Chapter 7 Directional Descriptive Statistics

Chapters 2–6 established the theoretical foundations of directional statistics.

Directional deviation operators were introduced, partial moments were defined, classical moments were derived as aggregations of directional components, and the framework was shown to align naturally with measure-theoretic probability. These results demonstrated that many familiar statistical quantities arise from the same primitive structure: directional deviations relative to a benchmark.

With the theoretical foundation in place, we now turn to descriptive statistics.

Classical descriptive statistics summarize distributions using symmetric aggregates such as the mean, variance, skewness, and kurtosis. While these quantities are useful, they obscure directional structure because they combine positive and negative deviations into a single measure.

Directional descriptive statistics retain the information that symmetric statistics discard. Rather than collapsing deviations into aggregates, they describe distributions in terms of directional behavior relative to benchmarks.

7.1 Directional Mean Interpretation

Recall from Chapter 5 that the mean can be expressed as the difference between directional partial moments:

\[ E[X] = U_1(0;X) - L_1(0;X). \]

This identity shows that the mean is not a primitive quantity.

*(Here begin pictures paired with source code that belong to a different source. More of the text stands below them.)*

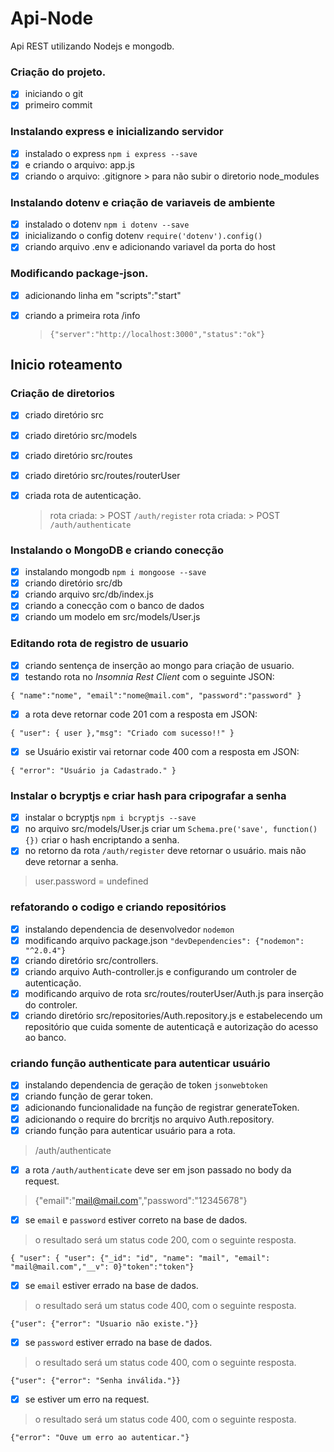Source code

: # Api-Node

Api REST utilizando Nodejs e mongodb.

### Criação do projeto.

* [x] iniciando o git
* [x] primeiro commit

### Instalando express e inicializando servidor

* [x] instalado o express `npm i express --save`
* [x] e criando o arquivo: app.js
* [x] criando o arquivo: .gitignore > para não subir o diretorio node_modules

### Instalando dotenv e criação de variaveis de ambiente

* [x] instalado o dotenv `npm i dotenv --save`
* [x] inicializando o config dotenv `require('dotenv').config()`
* [x] criando arquivo .env e adicionando variavel da porta do host

### Modificando package-json.

* [x] adicionando linha em "scripts":"start"
* [x] criando a primeira rota /info

    > `{"server":"http://localhost:3000","status":"ok"}`
## Inicio roteamento

### Criação de diretorios

* [x] criado diretório src
* [x] criado diretório src/models
* [x] criado diretório src/routes
* [x] criado diretório src/routes/routerUser
* [x] criada rota de autenticação.

    > rota criada: > POST `/auth/register`
    > rota criada: > POST `/auth/authenticate`

### Instalando o MongoDB e criando conecção

* [x] instalando mongodb `npm i mongoose --save`
* [x] criando diretório src/db
* [x] criando arquivo src/db/index.js
* [x] criando a conecção com o banco de dados
* [x] criando um modelo em src/models/User.js

### Editando rota de registro de usuario 

* [x] criando sentença de inserção ao mongo para criação de usuario.
* [x] testando rota no *Insomnia Rest Client* com o seguinte JSON:

 `{ "name":"nome", "email":"nome@mail.com", "password":"password" }`
* [x] a rota deve retornar code 201 com a resposta em JSON:

 `{ "user": { user },"msg": "Criado com sucesso!!" }`
* [x] se Usuário existir vai retornar code 400 com a resposta em JSON:

 `{ "error": "Usuário ja Cadastrado." }`

### Instalar o bcryptjs e criar hash para cripografar a senha

* [x] instalar o bcryptjs `npm i bcryptjs --save`
* [x] no arquivo src/models/User.js criar um `Schema.pre('save', function(){})` criar o hash encriptando a senha.
* [x] no retorno da rota `/auth/register` deve retornar o usuário. mais não deve retornar a senha.

> user.password = undefined

### refatorando o codigo e criando repositórios

* [x] instalando dependencia de desenvolvedor `nodemon`
* [x] modificando arquivo package.json `"devDependencies": {"nodemon": "^2.0.4"}`
* [x] criando diretório src/controllers.
* [x] criando arquivo Auth-controller.js e configurando um controler de autenticação.
* [x] modificando arquivo de rota src/routes/routerUser/Auth.js para inserção do controler.
* [x] criando diretório src/repositories/Auth.repository.js e estabelecendo um repositório que cuida somente de autenticaçã e autorização do acesso ao banco.

### criando função authenticate para autenticar usuário
* [x] instalando dependencia de geração de token `jsonwebtoken`
* [x] criando função de gerar token.
* [x] adicionando funcionalidade na função de registrar generateToken.
* [x] adicionando o require do brcritjs no arquivo Auth.repository.
* [x] criando função para autenticar usuário para a rota.
> /auth/authenticate
* [x] a rota `/auth/authenticate` deve ser em json passado no body da request.
> {"email":"mail@mail.com","password":"12345678"}
* [x] se `email` e `password` estiver correto na base de dados.
> o resultado será um status code 200, com o seguinte resposta.
> 
`{ "user": { "user": {"_id": "id", "name": "mail", "email": "mail@mail.com","__v": 0}"token":"token"}`

* [x] se `email` estiver errado na base de dados.
> o resultado será um status code 400, com o seguinte resposta.
>
`{"user": {"error": "Usuario não existe."}}`

* [x] se `password` estiver errado na base de dados.
> o resultado será um status code 400, com o seguinte resposta.
>
`{"user": {"error": "Senha inválida."}}`

* [x] se estiver um erro na request.
> o resultado será um status code 400, com o seguinte resposta.
>
`{"error": "Ouve um erro ao autenticar."}`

It is the net directional deviation relative to the benchmark \(t = 0\).

More generally, for any benchmark \(t\),

\[ E[X - t] = U_1(t;X) - L_1(t;X). \]

Thus the expectation of deviations relative to a benchmark equals the difference between

deviations above the benchmark, and
deviations below the benchmark.

If \(t = \mu\), then

\[ U_1(\mu;X) = L_1(\mu;X). \]

In words, the mean is the point at which expected upward and downward deviations balance.

Directional statistics therefore interprets the mean not simply as a central location but as a balance point between directional deviations.

7.2 Directional Variance Decomposition

Variance also has a natural directional interpretation.

Chapter 5 showed that

\[ Var(X) = U_2(\mu;X) + L_2(\mu;X). \]

This decomposition is exact for population variance. In implementation checks, remember that var(x) in R is the sample variance, so matching it requires multiplying UPM(2, mean(x), x) + LPM(2, mean(x), x) by \(n/(n-1)\).

This is an exact decomposition relative to the global mean \(\mu\), not an approximation and not a conditional-variance identity.

To avoid a common confusion, compare with the law of total variance for the split \(X\ge \mu\) versus \(X<\mu\):

\[ Var(X)=p\,Var(X\mid X\ge \mu)+(1-p)\,Var(X\mid X<\mu)+p(1-p)(\mu_{\ge}-\mu_{<})^2, \]

where \(p=P(X\ge\mu)\), \(\mu_{\ge}=E[X\mid X\ge\mu]\), and \(\mu_{<}=E[X\mid X<\mu]\). Hence

\[ Var(X)\ge p\,Var(X\mid X\ge \mu)+(1-p)\,Var(X\mid X<\mu), \]

because the between-group term is nonnegative. By contrast, partial moments already account for total variance around the same global center \(\mu\), so no extra between-group correction is missing:

\[ Var(X)=U_2(\mu;X)+L_2(\mu;X). \]

Equivalently, \(L_2(\mu;X)\) is the (global-mean) downside semivariance and \(U_2(\mu;X)\) is the corresponding upside semivariance.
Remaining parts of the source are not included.